🚗 The 2030 Petrol & Diesel Car Ban: Another Net Zero Lie We’re Forced to Pay For

Labour says the UK will be ready to ban new petrol and diesel cars by 2030. Ed Miliband calls it “ambitious.” In truth, it’s another Net Zero illusion — an ideological deadline imposed from Westminster, not a choice made by the British people.

A Familiar Pattern

This is the same story we’ve seen with wind farms, solar sprawl, and battery storage:

Government sets an ideological target.

Infrastructure and technology aren’t ready.

Consumers are forced to pay the price.

Ministers refuse to admit failure and keep throwing subsidies at the problem.


Electric cars are no different.

What the Industry is Saying

Steve Catlin, head of Vauxhall, has warned that unless charging infrastructure improves fast, people won’t switch. His own company’s figures show Britain installed only two-thirds of the chargepoints needed last year. Yet ministers still expect over half of new car sales to be EVs by 2028.

Meanwhile, just 8% of councils are on track for 2030 demand. Rural and working-class communities will be left stranded.
Markets vs.

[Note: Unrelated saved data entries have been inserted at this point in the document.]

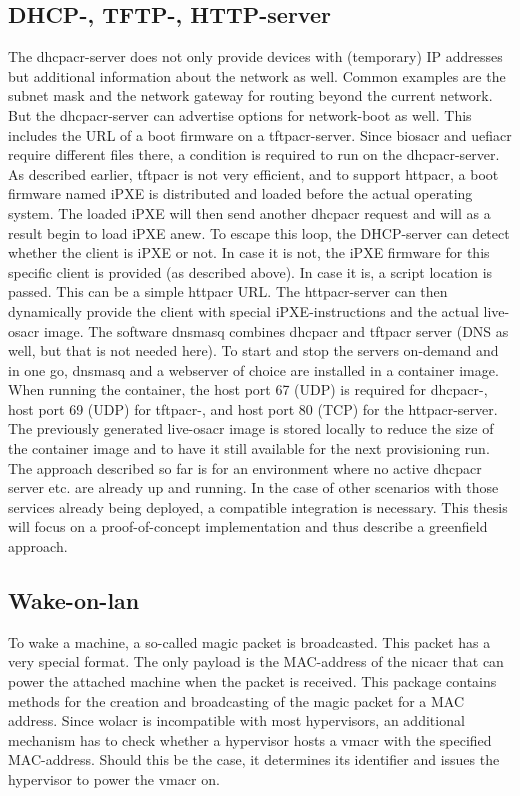 \subsection{DHCP-, TFTP-, HTTP-server}
The \gls{dhcpacr}-server does not only provide devices with (temporary) IP addresses but additional information about the network as well. Common examples are the subnet mask and the network gateway for routing beyond the current network. But the \gls{dhcpacr}-server can advertise options for network-boot as well. This includes the URL of a boot firmware on a \gls{tftpacr}-server. Since \gls{biosacr} and \gls{uefiacr} require different files there, a condition is required to run on the \gls{dhcpacr}-server. As described earlier, \gls{tftpacr} is not very efficient, and to support \gls{httpacr}, a boot firmware named iPXE is distributed and loaded before the actual operating system. The loaded iPXE will then send another \gls{dhcpacr} request and will as a result begin to load iPXE anew. To escape this loop, the DHCP-server can detect whether the client is iPXE or not. In case it is not, the iPXE firmware for this specific client is provided (as described above). In case it is, a script location is passed. This can be a simple \gls{httpacr} URL. The \gls{httpacr}-server can then dynamically provide the client with special iPXE-instructions and the actual live-\gls{osacr} image.
\newline
The software dnsmasq combines \gls{dhcpacr} and \gls{tftpacr} server (DNS as well, but that is not needed here). To start and stop the servers on-demand and in one go, dnsmasq and a webserver of choice are installed in a container image. When running the container, the host port 67 (UDP) is required for \gls{dhcpacr}-, host port 69 (UDP) for \gls{tftpacr}-, and host port 80 (TCP) for the \gls{httpacr}-server. The previously generated live-\gls{osacr} image is stored locally to reduce the size of the container image and to have it still available for the next provisioning run.
\newline
The approach described so far is for an environment where no active \gls{dhcpacr} server etc. are already up and running. In the case of other scenarios with those services already being deployed, a compatible integration is necessary. This thesis will focus on a proof-of-concept implementation and thus describe a greenfield approach.

\subsection{Wake-on-lan}
To wake a machine, a so-called magic packet is broadcasted. This packet has a very special format. The only  payload is the MAC-address of the \gls{nicacr} that can power the attached machine when the packet is received.
\newline
This package contains methods for the creation and broadcasting of the magic packet for a MAC address. Since \gls{wolacr} is incompatible with most hypervisors, an additional mechanism has to check whether a hypervisor hosts a \gls{vmacr} with the specified MAC-address. Should this be the case, it determines its identifier and issues the hypervisor to power the \gls{vmacr} on.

Mandates

Here’s the truth the Government won’t admit:
If EVs were as cheap, practical, and reliable as petrol and diesel cars, people would already be buying them. But they’re not. That’s why ministers reach for bans, subsidies, and threats.

Markets should decide what works — not ideology. The same goes for our wider energy system. If solar farms and wind turbines were truly the cheapest option, they wouldn’t need endless subsidies, land grabs, and planning law distortions.
A Smarter Path

Instead of bans and diktats, Britain needs:

Energy sovereignty from nuclear SMRs and domestic gas.

A fair market, where technology competes on cost and performance, not government rigging.

Freedom of choice for motorists and consumers.

👉 The 2030 petrol and diesel ban isn’t about saving the planet. It’s about saving face for politicians who made impossible promises. Like all Net Zero policies, it’s ideology first, reality last — and the British public will pay the price.